Ford hits the brakes
Ford is scaling back its zero-emissions plans in Detroit, Michigan, amid slower-than-anticipated EV demand, according to a statement from the company made last Tuesday.
The legacy OEM is cutting its production capacity by 43 percent, and cutting employment expectation from 2,500 roles to 1,700 roles dedicated to EV production.
Ford did not say how much smaller its investment in EVs would be.

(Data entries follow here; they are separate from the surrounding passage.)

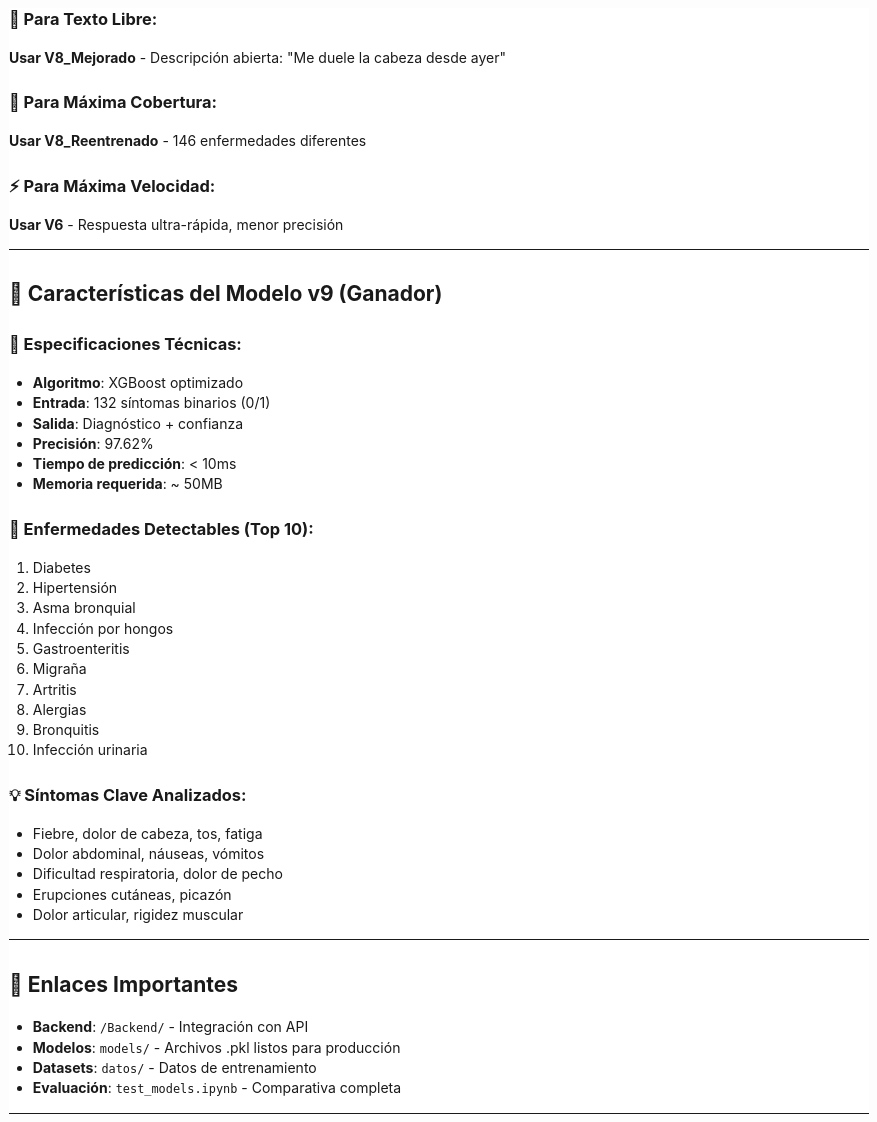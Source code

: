 ### **📝 Para Texto Libre:**
**Usar V8_Mejorado** - Descripción abierta: "Me duele la cabeza desde ayer"

### **🏥 Para Máxima Cobertura:**
**Usar V8_Reentrenado** - 146 enfermedades diferentes

### **⚡ Para Máxima Velocidad:**
**Usar V6** - Respuesta ultra-rápida, menor precisión

---

## 📝 **Características del Modelo v9 (Ganador)**

### **🔧 Especificaciones Técnicas:**
- **Algoritmo**: XGBoost optimizado
- **Entrada**: 132 síntomas binarios (0/1)
- **Salida**: Diagnóstico + confianza
- **Precisión**: 97.62%
- **Tiempo de predicción**: < 10ms
- **Memoria requerida**: ~ 50MB

### **🏥 Enfermedades Detectables (Top 10):**
1. Diabetes
2. Hipertensión
3. Asma bronquial
4. Infección por hongos
5. Gastroenteritis
6. Migraña
7. Artritis
8. Alergias
9. Bronquitis
10. Infección urinaria

### **💡 Síntomas Clave Analizados:**
- Fiebre, dolor de cabeza, tos, fatiga
- Dolor abdominal, náuseas, vómitos
- Dificultad respiratoria, dolor de pecho
- Erupciones cutáneas, picazón
- Dolor articular, rigidez muscular

---

## 🔗 **Enlaces Importantes**

- **Backend**: `/Backend/` - Integración con API
- **Modelos**: `models/` - Archivos .pkl listos para producción
- **Datasets**: `datos/` - Datos de entrenamiento
- **Evaluación**: `test_models.ipynb` - Comparativa completa

---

The OEM is also postponing EV construction of another EV plant in Kentucky as part of its US$12 billion cut to EV production globally.
VinFast (NSDQ: VFS) shares were up almost 20 percent last week, following a turbulent few first months on the market.
One explanation for the random rise could be analyst Dan Ives’ decision to mark VFS a buy rating with a US$12-per-share price target.
As of Monday at 2:30 p.m. ET, shares of VinFast are up 19 percent in the last five days, trading at US$6.52 per share.
Even still, the EV OEM’s shares are down 82 percent year-to-date, with the record high at US$82.35 per share.